[[ Recorded information, beginning ]]

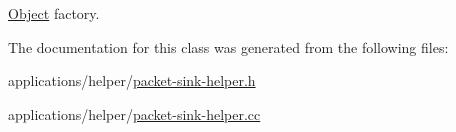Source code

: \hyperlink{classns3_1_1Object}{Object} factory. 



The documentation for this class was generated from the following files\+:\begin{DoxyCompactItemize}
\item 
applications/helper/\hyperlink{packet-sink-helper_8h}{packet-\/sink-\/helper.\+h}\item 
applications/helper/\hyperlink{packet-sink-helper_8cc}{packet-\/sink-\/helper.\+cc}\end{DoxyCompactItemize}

[[ Recorded information, end ]]
[[ Recorded information, beginning ]]

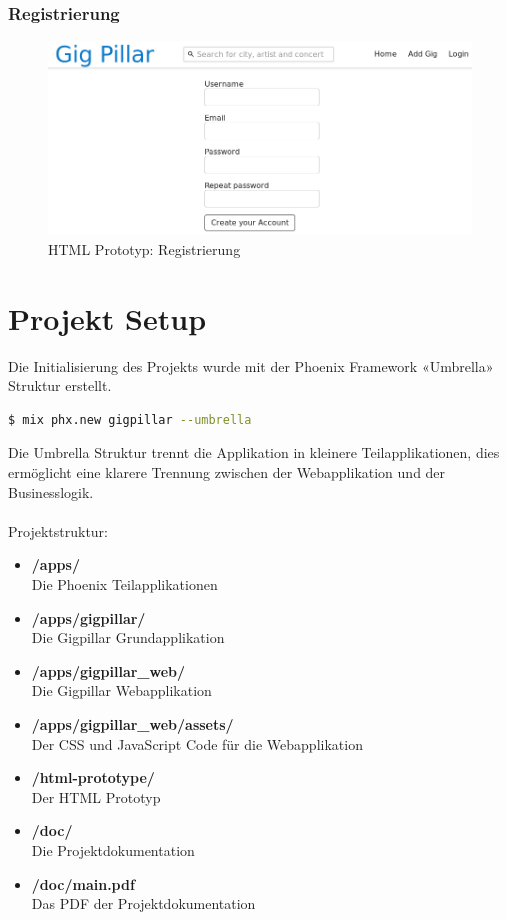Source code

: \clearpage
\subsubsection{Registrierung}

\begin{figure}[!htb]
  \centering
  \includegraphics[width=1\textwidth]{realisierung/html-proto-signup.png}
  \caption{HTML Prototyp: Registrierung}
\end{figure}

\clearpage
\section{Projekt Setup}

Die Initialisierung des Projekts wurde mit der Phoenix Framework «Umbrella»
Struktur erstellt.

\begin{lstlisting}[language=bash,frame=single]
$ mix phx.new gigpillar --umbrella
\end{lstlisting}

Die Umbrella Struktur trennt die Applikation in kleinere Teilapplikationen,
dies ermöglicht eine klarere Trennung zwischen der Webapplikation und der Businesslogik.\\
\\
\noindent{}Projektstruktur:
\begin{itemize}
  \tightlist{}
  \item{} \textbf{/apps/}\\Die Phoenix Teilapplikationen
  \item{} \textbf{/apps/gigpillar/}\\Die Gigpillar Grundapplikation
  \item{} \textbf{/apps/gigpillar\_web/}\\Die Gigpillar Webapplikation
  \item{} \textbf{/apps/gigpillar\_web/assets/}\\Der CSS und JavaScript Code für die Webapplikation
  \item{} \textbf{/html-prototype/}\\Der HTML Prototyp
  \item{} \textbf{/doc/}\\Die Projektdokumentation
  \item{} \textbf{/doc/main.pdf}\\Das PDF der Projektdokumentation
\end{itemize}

[[ Recorded information, end ]]

» **Exercise requirements**
From the entries above, return each line with the word "packet" in it.

» **Written response**
applications/helper/\hyperlink{packet-sink-helper_8h}{packet-\/sink-\/helper.\+h}\item 
applications/helper/\hyperlink{packet-sink-helper_8cc}{packet-\/sink-\/helper.\+cc}\end{DoxyCompactItemize}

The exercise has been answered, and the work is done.